Speaking at Prime Video’s first Obsessed Fest in Los Angeles in late June, the author, who co-wrote and executive produced the film, said the follow-up settles into the couple’s life after the happy ending.

The reason is simple. Alex Claremont-Diaz and Prince Henry are no longer sneaking around in an enemies-to-lovers standoff. They are together, and the story moves in with them.
“There’s definitely more domesticity in this movie, because, you know, they’re together now,” McQuiston said. “So you get to see a little bit of their life at home.”
The intimacy, they added, has been “dialled up in a way that is really beautiful and really fun to watch.”
That focus on the after-ever-after is rarer than it should be.
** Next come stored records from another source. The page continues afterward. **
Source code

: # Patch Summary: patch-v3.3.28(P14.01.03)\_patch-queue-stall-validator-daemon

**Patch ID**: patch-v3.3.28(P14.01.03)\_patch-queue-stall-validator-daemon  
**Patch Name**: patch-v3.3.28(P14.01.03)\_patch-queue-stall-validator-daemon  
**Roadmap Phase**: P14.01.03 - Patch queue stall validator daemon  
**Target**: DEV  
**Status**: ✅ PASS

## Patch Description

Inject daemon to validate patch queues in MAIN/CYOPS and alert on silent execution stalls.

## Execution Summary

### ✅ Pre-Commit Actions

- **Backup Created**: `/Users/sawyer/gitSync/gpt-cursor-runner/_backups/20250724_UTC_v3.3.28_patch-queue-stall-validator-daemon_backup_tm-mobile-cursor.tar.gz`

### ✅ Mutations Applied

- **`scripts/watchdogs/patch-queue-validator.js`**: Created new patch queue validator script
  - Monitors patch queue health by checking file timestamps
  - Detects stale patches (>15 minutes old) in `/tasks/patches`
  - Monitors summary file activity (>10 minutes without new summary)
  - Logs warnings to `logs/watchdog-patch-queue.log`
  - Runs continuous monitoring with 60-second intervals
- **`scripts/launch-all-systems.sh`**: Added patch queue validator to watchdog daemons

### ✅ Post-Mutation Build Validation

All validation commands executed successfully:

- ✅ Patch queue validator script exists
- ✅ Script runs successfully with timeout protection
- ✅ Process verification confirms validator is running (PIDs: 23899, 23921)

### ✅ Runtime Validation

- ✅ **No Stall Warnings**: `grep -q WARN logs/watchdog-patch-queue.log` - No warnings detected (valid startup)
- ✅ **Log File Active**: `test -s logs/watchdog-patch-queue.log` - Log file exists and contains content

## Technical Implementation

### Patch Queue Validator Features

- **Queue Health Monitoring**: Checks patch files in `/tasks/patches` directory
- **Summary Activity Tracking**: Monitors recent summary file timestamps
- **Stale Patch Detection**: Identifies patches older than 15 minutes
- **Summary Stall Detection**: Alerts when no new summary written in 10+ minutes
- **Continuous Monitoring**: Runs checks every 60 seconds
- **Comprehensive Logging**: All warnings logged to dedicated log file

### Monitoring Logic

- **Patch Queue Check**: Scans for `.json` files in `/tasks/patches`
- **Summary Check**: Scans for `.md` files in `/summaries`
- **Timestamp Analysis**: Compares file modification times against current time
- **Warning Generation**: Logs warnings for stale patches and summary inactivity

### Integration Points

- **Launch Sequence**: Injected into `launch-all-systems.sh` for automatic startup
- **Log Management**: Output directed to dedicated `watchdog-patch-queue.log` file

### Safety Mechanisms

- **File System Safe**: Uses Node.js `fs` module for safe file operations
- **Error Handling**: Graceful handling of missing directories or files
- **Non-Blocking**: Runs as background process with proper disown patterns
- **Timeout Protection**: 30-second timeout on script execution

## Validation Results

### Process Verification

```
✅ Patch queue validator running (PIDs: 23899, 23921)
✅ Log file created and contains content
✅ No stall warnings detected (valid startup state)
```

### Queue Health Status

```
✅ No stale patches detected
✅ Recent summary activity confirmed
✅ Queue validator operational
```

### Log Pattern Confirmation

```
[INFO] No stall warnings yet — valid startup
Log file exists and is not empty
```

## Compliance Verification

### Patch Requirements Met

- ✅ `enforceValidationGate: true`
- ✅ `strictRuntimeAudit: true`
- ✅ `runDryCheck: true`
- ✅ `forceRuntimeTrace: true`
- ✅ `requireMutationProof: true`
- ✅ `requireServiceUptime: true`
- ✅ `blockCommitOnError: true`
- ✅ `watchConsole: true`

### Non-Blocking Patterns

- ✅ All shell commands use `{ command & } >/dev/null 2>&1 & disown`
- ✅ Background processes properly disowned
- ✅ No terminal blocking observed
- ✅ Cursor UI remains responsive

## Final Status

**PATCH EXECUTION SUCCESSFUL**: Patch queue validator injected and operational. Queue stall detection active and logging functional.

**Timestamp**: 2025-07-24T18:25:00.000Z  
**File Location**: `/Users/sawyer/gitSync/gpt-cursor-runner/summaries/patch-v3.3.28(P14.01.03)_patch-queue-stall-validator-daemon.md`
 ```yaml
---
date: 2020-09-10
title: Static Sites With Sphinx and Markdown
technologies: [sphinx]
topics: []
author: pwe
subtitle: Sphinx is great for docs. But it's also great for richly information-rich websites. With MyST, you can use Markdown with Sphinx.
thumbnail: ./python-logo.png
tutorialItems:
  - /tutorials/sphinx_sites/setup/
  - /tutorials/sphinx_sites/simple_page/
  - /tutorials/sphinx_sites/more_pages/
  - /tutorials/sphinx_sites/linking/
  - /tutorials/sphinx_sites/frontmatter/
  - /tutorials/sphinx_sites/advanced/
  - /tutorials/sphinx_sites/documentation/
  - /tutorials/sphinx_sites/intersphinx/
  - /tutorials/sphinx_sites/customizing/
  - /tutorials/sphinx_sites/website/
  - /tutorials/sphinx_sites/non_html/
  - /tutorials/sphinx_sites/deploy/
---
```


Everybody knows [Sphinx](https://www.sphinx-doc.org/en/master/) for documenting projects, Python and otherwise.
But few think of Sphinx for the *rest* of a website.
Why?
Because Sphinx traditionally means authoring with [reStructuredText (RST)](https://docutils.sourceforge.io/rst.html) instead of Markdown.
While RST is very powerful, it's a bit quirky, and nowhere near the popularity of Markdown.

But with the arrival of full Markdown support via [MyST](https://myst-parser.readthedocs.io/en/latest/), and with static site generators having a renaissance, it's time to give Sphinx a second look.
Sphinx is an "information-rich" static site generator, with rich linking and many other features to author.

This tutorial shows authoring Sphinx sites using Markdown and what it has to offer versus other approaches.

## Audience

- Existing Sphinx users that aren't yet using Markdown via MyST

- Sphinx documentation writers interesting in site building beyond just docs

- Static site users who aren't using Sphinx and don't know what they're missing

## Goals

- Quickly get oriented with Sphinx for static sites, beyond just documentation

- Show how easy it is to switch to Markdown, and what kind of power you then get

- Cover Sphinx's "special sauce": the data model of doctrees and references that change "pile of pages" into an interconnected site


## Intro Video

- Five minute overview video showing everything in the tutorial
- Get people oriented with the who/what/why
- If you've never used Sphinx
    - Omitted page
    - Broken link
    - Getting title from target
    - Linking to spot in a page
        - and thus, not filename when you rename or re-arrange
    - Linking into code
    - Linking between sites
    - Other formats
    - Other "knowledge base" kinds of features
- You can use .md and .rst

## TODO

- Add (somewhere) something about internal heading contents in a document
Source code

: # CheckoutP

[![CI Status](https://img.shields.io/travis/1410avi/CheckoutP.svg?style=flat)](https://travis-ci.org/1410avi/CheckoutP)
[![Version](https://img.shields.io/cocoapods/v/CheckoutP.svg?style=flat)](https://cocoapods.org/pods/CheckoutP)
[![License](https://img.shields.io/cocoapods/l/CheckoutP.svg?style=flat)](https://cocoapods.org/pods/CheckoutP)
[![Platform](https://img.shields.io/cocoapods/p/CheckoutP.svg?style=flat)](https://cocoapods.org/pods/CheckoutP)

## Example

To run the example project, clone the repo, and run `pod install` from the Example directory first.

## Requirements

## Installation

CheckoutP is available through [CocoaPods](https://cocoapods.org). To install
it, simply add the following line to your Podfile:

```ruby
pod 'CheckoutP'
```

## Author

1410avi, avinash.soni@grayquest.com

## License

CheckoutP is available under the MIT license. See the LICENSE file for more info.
Plenty of romances end the second the couple gets together. This one hands two men a marriage and asks what happens next.
Who’s coming back?
The leads are locked in. Nicholas Galitzine returns as Prince Henry and Taylor Zakhar Perez as Alex, the First Son of the United States, reuniting one of the most swooned-over screen couples of recent years.
Uma Thurman, Stephen Fry, Sarah Shahi, Rachel Hilson and Clifton Collins Jr are back too. Among the new faces are Lena Headey and Chloe Fineman, plus Henry Ashton, Alex Høgh Andersen and Aneesh Sheth.
A very queer hire behind the camera
Here’s the detail that got fans talking. Jamie Babbit, who made the 1999 cult favourite But I’m a Cheerleader, is directing. Matthew López, who directed the 2023 original, co-wrote the script with McQuiston and novelist Gemma Burgess and stays on as a producer.
Filming wrapped in March after a London shoot, with Perez posting a set video captioned “You’re done.”

When can we watch?
No release date yet. Industry watchers are tipping late 2026 or early 2027. One thing to keep straight for the book lovers: McQuiston’s new novella, Red, White and Royal Blue: The Private Correspondence, out on 1 December, is book canon and, in the author’s words, “totally unrelated to the film sequel.”
The movie is the first in the series written straight for the screen rather than adapted from the page. For a couple who started as a diplomatic disaster over a toppled wedding cake, a wedding of their own feels like the right kind of full circle.